# January hay market report - Baby, it's cold outside.



## lcjaynes (Jul 25, 2014)

http://www.progressiveforage.com/news/hay-market-reports/u-s-alfalfa-hay-prices-at-70-month-low-hay-market-report-update-for-january-2017


----------



## Vol (Jul 5, 2009)

I always enjoy reading these hay reports. Tennessee does not have many dairies...a few but nothing like in the cooler locales. So I guess what I am saying is that these type of reports are more of a indication on how the dairy industry is fairing and how exportation is going.

I have not sold any quality hay for less than $240/ton this fall and early winter. I did have about 120 bales that was put up at very high moisture and had a few bad places in about 5-10% of the bales but still fetched $180 per ton.

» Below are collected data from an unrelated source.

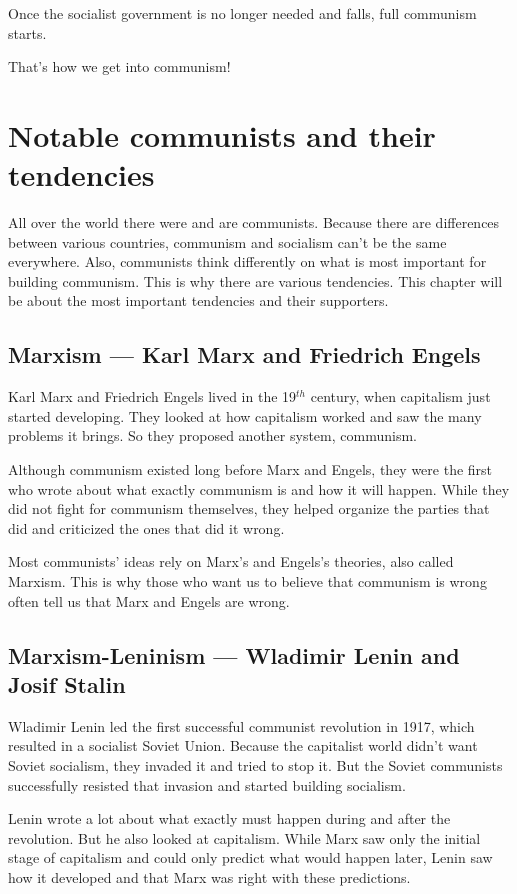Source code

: \documentclass[a4paper]{book}%
\begin{document}
Once the socialist government is no longer needed and falls, full communism starts.

That's how we get into communism!

\chapter{Notable communists and their tendencies}

All over the world there were and are communists. Because there are differences between various countries, communism and socialism can't be the same everywhere. Also, communists think differently on what is most important for building communism. This is why there are various tendencies. This chapter will be about the most important tendencies and their supporters.

\section{Marxism --- Karl Marx and Friedrich Engels}

Karl Marx and Friedrich Engels lived in the 19$^{th}$ century, when capitalism just started developing. They looked at how capitalism worked and saw the many problems it brings. So they proposed another system, communism.

Although communism existed long before Marx and Engels, they were the first who wrote about what exactly communism is and how it will happen. While they did not fight for communism themselves, they helped organize the parties that did and criticized the ones that did it wrong.

Most communists' ideas rely on Marx's and Engels's theories, also called Marxism. This is why those who want us to believe that communism is wrong often tell us that Marx and Engels are wrong.

\section{Marxism-Leninism --- Wladimir Lenin and Josif Stalin}

Wladimir Lenin led the first successful communist revolution in 1917, which resulted in a socialist Soviet Union. Because the capitalist world didn't want Soviet socialism, they invaded it and tried to stop it. But the Soviet communists successfully resisted that invasion and started building socialism.

Lenin wrote a lot about what exactly must happen during and after the revolution. But he also looked at capitalism. While Marx saw only the initial stage of capitalism and could only predict what would happen later, Lenin saw how it developed and that Marx was right with these predictions.
\end{document}
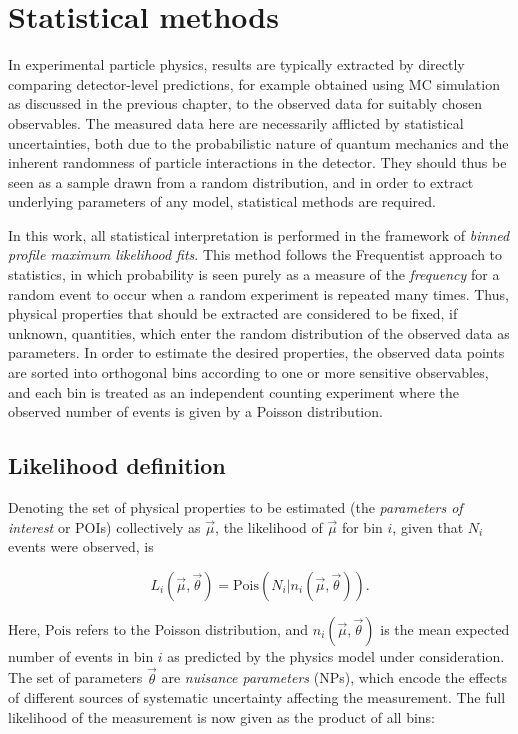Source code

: \chapter{Statistical methods}
\label{ch:stat}

In experimental particle physics, results are typically extracted by directly comparing detector-level predictions, for example obtained using MC simulation as discussed in the previous chapter, to the observed data for suitably chosen observables. The measured data here are necessarily afflicted by statistical uncertainties, both due to the probabilistic nature of quantum mechanics and the inherent randomness of particle interactions in the detector. They should thus be seen as a sample drawn from a random distribution, and in order to extract underlying parameters of any model, statistical methods are required.

In this work, all statistical interpretation is performed in the framework of \textit{binned profile maximum likelihood fits}. This method follows the Frequentist approach to statistics, in which probability is seen purely as a measure of the \textit{frequency} for a random event to occur when a random experiment is repeated many times.
Thus, physical properties that should be extracted are considered to be fixed, if unknown, quantities, which enter the random distribution of the observed data as parameters. In order to estimate the desired properties, the observed data points are sorted into orthogonal bins according to one or more sensitive observables, and each bin is treated as an independent counting experiment where the observed number of events is given by a Poisson distribution. 

\section{Likelihood definition}
Denoting the set of physical properties to be estimated (the \textit{parameters of interest} or POIs) collectively as $\vec{\mu}$, the likelihood of $\vec{\mu}$ for bin $i$, given that $N_i$ events were observed, is~\cite{Cowan:2010js}

\begin{equation}
    L_i (\vec{\mu}, \vec{\theta}) = \mathrm{Pois} \left(N_i | n_i (\vec{\mu}, \vec{\theta}) \right).
\end{equation}

Here, $\mathrm{Pois}$ refers to the Poisson distribution, and $n_i (\vec{\mu}, \vec{\theta})$ is the mean expected number of events in bin $i$ as predicted by the physics model under consideration. The set of parameters $\vec{\theta}$ are \textit{nuisance parameters} (NPs), which encode the effects of different sources of systematic uncertainty affecting the measurement. The full likelihood of the measurement is now given as the product of all bins:

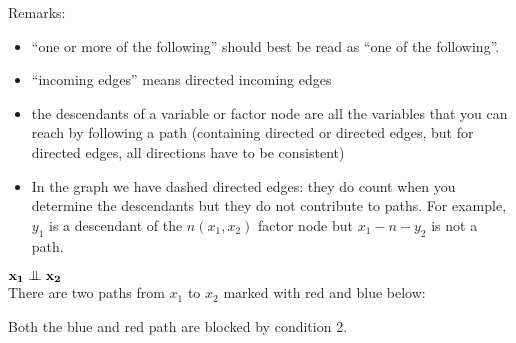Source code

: \begin{exenumerate}
Remarks:
\begin{itemize}
  \item ``one or more of the following'' should best be read as ``one of the following''. 
  \item ``incoming edges'' means directed incoming edges
  \item the descendants of a variable or factor node are all the variables that you can reach by following a path (containing directed or directed edges, but for directed edges, all directions have to be consistent)
  \item In the graph we have dashed directed edges: they do count when you determine the descendants but they do not contribute to paths. For example, $y_1$ is a descendant of the $n(x_1,x_2)$ factor node but $x_1 - n - y_2$ is not a path.
\end{itemize}

\begin{solution}
  $\mathbf{x_1 \mathrel{\perp\mspace{-10mu}\perp} x_2}$\\
  There are two paths from $x_1$ to $x_2$ marked with red and blue below:
\begin{center}
    \end{center}
  Both the blue and red path are blocked by condition 2. 


\end{solution}
\end{exenumerate}
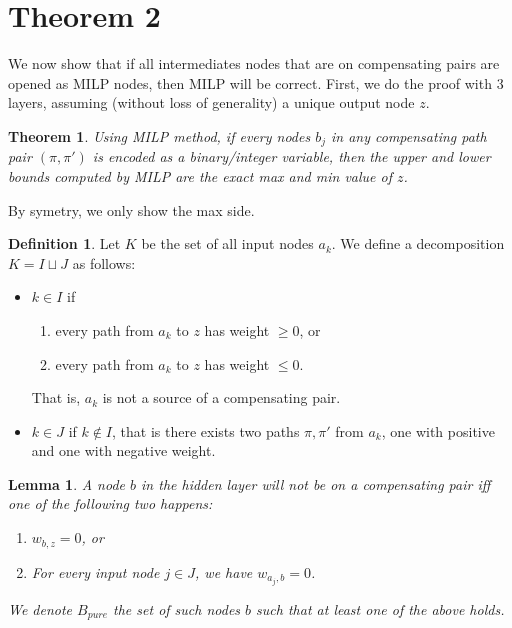 \documentclass[]{article}
\newtheorem{theorem}{Theorem}
\newtheorem{lemma}{Lemma}
\theoremstyle{definition}
\newtheorem{definition}{Definition}
\begin{document}
\section{Theorem 2}

We now show that if all intermediates nodes that are on compensating pairs are opened as MILP nodes, then MILP will be correct. First, we do the proof with 3 layers, assuming (without loss of generality) a unique output node $z$.

\begin{theorem}
	\label{no_diamond_2}
	Using MILP method, if every nodes $b_j$ in any compensating path pair
	 $(\pi,\pi')$ is encoded as a binary/integer variable, then the upper and lower 
	 bounds computed by MILP are the exact max and min value of $z$.
\end{theorem}

By symetry, we only show the max side. 



\begin{definition}
	Let $K$ be the set of all input nodes $a_k$. 
	We define a decomposition $K=I\sqcup J$ as follows:  
	\begin{itemize}
 \item $k \in I$  if
 \begin{enumerate}
	 \item every path from $a_k$ to $z$ has weight $\geq 0$, or
	\item every path from $a_k$ to $z$ has weight $\leq 0$.
 \end{enumerate}
That is, $a_k$ is not a source of a compensating pair.
	\item $k \in J$ if $k \notin I$, that is there exists two paths $\pi,\pi'$ from $a_k$, 
	one with positive and one with negative weight.
\end{itemize}
\end{definition} 


\begin{lemma} \label{lem:open_node}
	A node $b$ in the hidden layer will not be on a compensating pair iff one of the following two happens:
	\begin{enumerate}
	 \item $w_{b,z}=0$, or
	 \item For every input node $j\in J$, we have $w_{a_j,b}=0$.
	\end{enumerate}
	We denote $B_{pure}$ the set of such nodes $b$ such that at least one of the above holds.
\end{lemma}
\end{document}
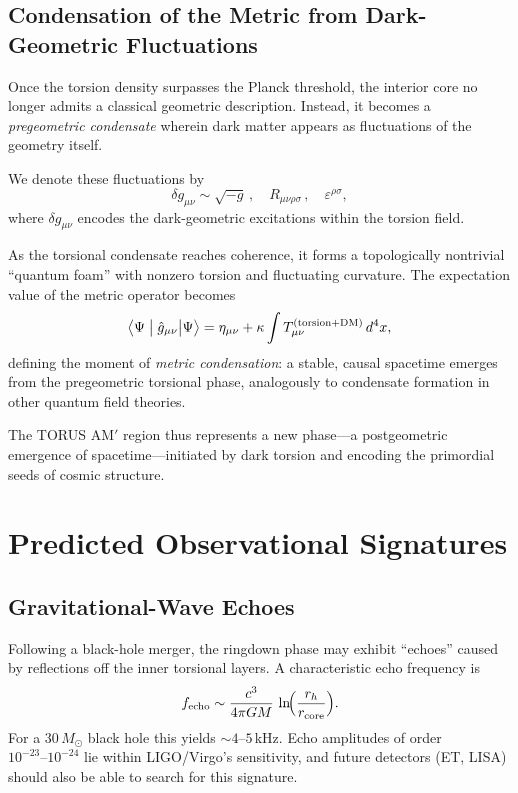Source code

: \documentclass{article}
\begin{document}
\subsection{Condensation of the Metric from Dark-Geometric Fluctuations}
Once the torsion density surpasses the Planck threshold, the interior core no longer admits a classical geometric description. Instead, it becomes a \emph{pregeometric condensate} wherein dark matter appears as fluctuations of the geometry itself.

We denote these fluctuations by
\[
  \delta g_{\mu\nu}
  \sim \sqrt{-g}\,,\quad
  R_{\mu\nu\rho\sigma}\,,\quad
  \varepsilon^{\rho\sigma},
\]
where \(\delta g_{\mu\nu}\) encodes the dark-geometric excitations within the torsion field.

As the torsional condensate reaches coherence, it forms a topologically nontrivial “quantum foam” with nonzero torsion and fluctuating curvature. The expectation value of the metric operator becomes
\[
  \bigl\langle\Psi \bigm|\hat g_{\mu\nu}\bigr|\Psi\bigr\rangle
  = \eta_{\mu\nu}
    + \kappa \int T_{\mu\nu}^{\rm (torsion+DM)}\,d^4x,
\]
defining the moment of \emph{metric condensation}: a stable, causal spacetime emerges from the pregeometric torsional phase, analogously to condensate formation in other quantum field theories.

The TORUS AM$'$ region thus represents a new phase—a postgeometric emergence of spacetime—initiated by dark torsion and encoding the primordial seeds of cosmic structure.

\section{Predicted Observational Signatures}
\label{sec:observational_tests}

\subsection{Gravitational-Wave Echoes}
Following a black-hole merger, the ringdown phase may exhibit “echoes” caused by reflections off the inner torsional layers.  A characteristic echo frequency is
\[
  f_{\rm echo} \sim \frac{c^3}{4\pi G M}\,
    \ln\!\Bigl(\frac{r_h}{r_{\rm core}}\Bigr).
\]
For a \(30\,M_\odot\) black hole this yields \(\sim4\text{–}5\)\,kHz.  Echo amplitudes of order \(10^{-23}\text{–}10^{-24}\) lie within LIGO/Virgo’s sensitivity, and future detectors (ET, LISA) should also be able to search for this signature.
\end{document}
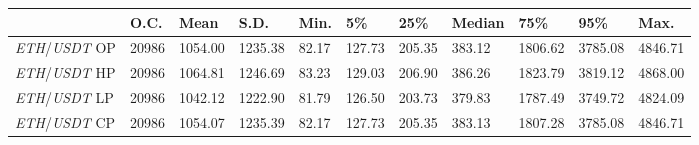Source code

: \begin{tabular}{lllllllllll}
\toprule
 & \textbf{O.C.} & \textbf{Mean} & \textbf{S.D.} & \textbf{Min.} & \textbf{5\%} & \textbf{25\%} & \textbf{Median} & \textbf{75\%} & \textbf{95\%} & \textbf{Max.} \\
\midrule
\emph{ETH}/\emph{USDT} OP & 20986 & 1054.00 & 1235.38 & 82.17 & 127.73 & 205.35 & 383.12 & 1806.62 & 3785.08 & 4846.71 \\
\emph{ETH}/\emph{USDT} HP & 20986 & 1064.81 & 1246.69 & 83.23 & 129.03 & 206.90 & 386.26 & 1823.79 & 3819.12 & 4868.00 \\
\emph{ETH}/\emph{USDT} LP & 20986 & 1042.12 & 1222.90 & 81.79 & 126.50 & 203.73 & 379.83 & 1787.49 & 3749.72 & 4824.09 \\
\emph{ETH}/\emph{USDT} CP & 20986 & 1054.07 & 1235.39 & 82.17 & 127.73 & 205.35 & 383.13 & 1807.28 & 3785.08 & 4846.71 \\
\bottomrule
\end{tabular}
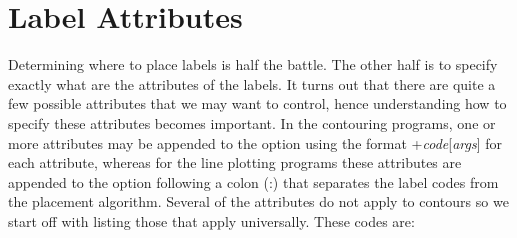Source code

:\section{Label Attributes}
Determining where to place labels is half the battle.  The other half is to specify exactly
what are the attributes of the labels.  It turns out that there are quite a few possible
attributes that we may want to control, hence understanding how to specify these attributes
becomes important.  In the contouring programs, one or more attributes may be appended to the
 option using the format +\emph{code}[\emph{args}] for each attribute, whereas for the line
plotting programs these attributes are appended to the  option following a colon (:)
that separates the label codes from the placement algorithm.  Several of the attributes do not
apply to contours so we start off with listing those that apply universally.  These codes are:
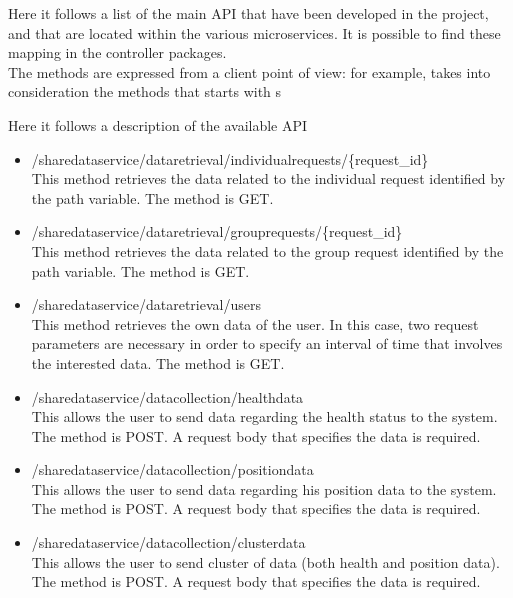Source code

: Here it follows a list of the main API that have been developed in the project, and that are located
within the various microservices.
It is possible to find these mapping in the controller packages. \\
The methods are expressed from a client point of view: for example, takes into consideration the methods that starts with s 

Here it follows a description of the available API

\begin{itemize}
\item /sharedataservice/dataretrieval/individualrequests/\{request\_id\} \\
This method retrieves the data related to the individual request identified by the path variable. The method is GET.

\item /sharedataservice/dataretrieval/grouprequests/\{request\_id\} \\
This method retrieves the data related to the group request identified by the path variable. The method is GET.

\item /sharedataservice/dataretrieval/users \\
This method retrieves the own data of the user. In this case, two request parameters
are necessary in order to specify an interval of time that involves the interested data.
The method is GET.

\item /sharedataservice/datacollection/healthdata \\
This allows the user to send data regarding the health status to the system. The method is POST.
A request body that specifies the data is required.

\item /sharedataservice/datacollection/positiondata \\
This allows the user to send data regarding his position data to the system. The method is POST.
A request body that specifies the data is required.

\item /sharedataservice/datacollection/clusterdata \\
This allows the user to send cluster of data (both health and position data). The method is POST.
A request body that specifies the data is required.

\end{itemize}



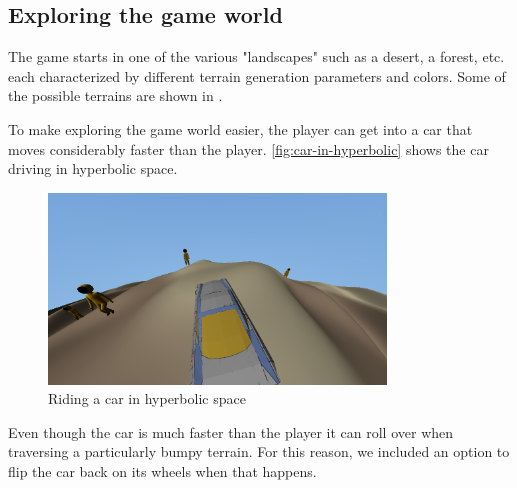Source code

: \subsection{Exploring the game world}
The game starts in one of the various "landscapes" such as a desert, a forest, etc. each characterized by different terrain generation parameters and colors.
Some of the possible terrains are shown in .

To make exploring the game world easier, the player can get into a car that moves considerably faster than the player.
\autoref{fig:car-in-hyperbolic} shows the car driving in hyperbolic space.
\begin{figure}[!htb]
    \centering
    \includegraphics[width=0.8\textwidth]{chapters/results/sections/gameplay/resources/car-in-hyperbolic.png}
    \caption{Riding a car in hyperbolic space}
    \label{fig:car-in-hyperbolic}
\end{figure}
Even though the car is much faster than the player it can roll over when traversing a particularly bumpy terrain.
For this reason, we included an option to flip the car back on its wheels when that happens.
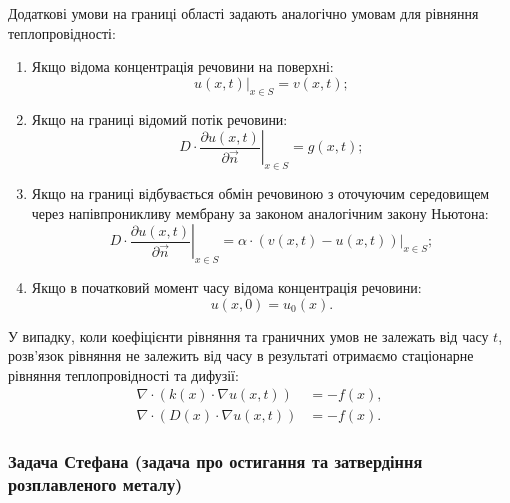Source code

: Додаткові умови на границі області задають аналогічно умовам для рівняння теплопровідності:
\begin{enumerate}
	\item Якщо відома концентрація речовини на поверхні:
	\begin{equation}
		\left. u(x, t) \right|_{x \in S} = v(x, t);
	\end{equation}

	\item Якщо на границі відомий потік речовини:
	\begin{equation}
		\left. D \cdot \frac{\partial u(x, t)}{\partial \vec n} \right|_{x \in S} = g(x, t);
	\end{equation}

	\item Якщо на границі відбувається обмін речовиною з оточуючим середовищем через напівпроникливу мембрану за законом аналогічним закону Ньютона:
	\begin{equation}
		\left. D \cdot \frac{\partial u(x, t)}{\partial \vec n} \right|_{x \in S} = \alpha \cdot \left. ( v(x, t) - u(x, t) ) \right|_{x \in S};
	\end{equation}

	\item Якщо в початковий момент часу відома концентрація речовини:
	\begin{equation}
		u(x, 0) = u_0(x).
	\end{equation}
\end{enumerate}

\begin{remark}
	У випадку, коли коефіцієнти рівняння та граничних умов не залежать від часу $t$, розв'язок рівняння не залежить від часу в результаті отримаємо стаціонарне рівняння теплопровідності та дифузії:
	\begin{align}
		\nabla \cdot (k(x) \cdot \nabla u(x, t)) &= -f(x), \\
		\nabla \cdot (D(x) \cdot \nabla u(x, t)) &= -f(x).
	\end{align}
\end{remark}

\subsubsection{Задача Стефана (задача про остигання та затвердіння розплавленого металу)}


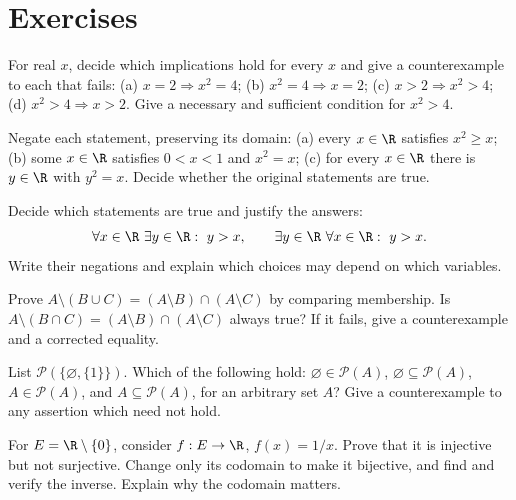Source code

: \section{Exercises}

\begin{exercise}[$\star$]\label{ex:lang-implications}
For real $x$, decide which implications hold for every $x$ and give a counterexample
to each that fails:
(a) $x=2\Rightarrow x^2=4$;
(b) $x^2=4\Rightarrow x=2$;
(c) $x>2\Rightarrow x^2>4$;
(d) $x^2>4\Rightarrow x>2$.
Give a necessary and sufficient condition for $x^2>4$.
\end{exercise}

\begin{exercise}[$\star$]\label{ex:lang-negation}
Negate each statement, preserving its domain:
(a) every $x\in\R$ satisfies $x^2\ge x$;
(b) some $x\in\R$ satisfies $0<x<1$ and $x^2=x$;
(c) for every $x\in\R$ there is $y\in\R$ with $y^2=x$.
Decide whether the original statements are true.
\end{exercise}

\begin{exercise}[$\star$]\label{ex:lang-quantifiers}
Decide which statements are true and justify the answers:
\[
\forall x\in\R\ \exists y\in\R:\ y>x,
\qquad
\exists y\in\R\ \forall x\in\R:\ y>x.
\]
Write their negations and explain which choices may depend on which variables.
\end{exercise}

\begin{exercise}[$\star$]\label{ex:lang-setalgebra}
Prove $A\setminus(B\cup C)=(A\setminus B)\cap(A\setminus C)$ by comparing
membership. Is $A\setminus(B\cap C)=(A\setminus B)\cap(A\setminus C)$ always true?
If it fails, give a counterexample and a corrected equality.
\end{exercise}

\begin{exercise}[$\star$]\label{ex:lang-powerset}
List $\mathcal P(\{\varnothing,\{1\}\})$. Which of the following hold:
$\varnothing\in\mathcal P(A)$, $\varnothing\subseteq\mathcal P(A)$,
$A\in\mathcal P(A)$, and $A\subseteq\mathcal P(A)$, for an arbitrary set $A$?
Give a counterexample to any assertion which need not hold.
\end{exercise}

\begin{exercise}[$\star\star$]\label{ex:lang-domain}
For $E=\R\setminus\{0\}$, consider $f:E\to\R$, $f(x)=1/x$.
Prove that it is injective but not surjective. Change only its codomain to make
it bijective, and find and verify the inverse. Explain why the codomain matters.
\end{exercise}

I like the fact that our quality hay market is more consistently stable and experiences less high and low fluctuations.

Regards, Mike


----------



## Uphayman (Oct 31, 2014)

I can attest that the hay market in Wisconsin is nothing short of brutal.


----------



## Farmineer95 (Aug 11, 2014)

240 per ton???? Sheesh that would be something. 2011 prices were in that 300 range but that was a drier year for us too. 80 to 120 is range nowdays for quality hay. 150 would be an outlier.


----------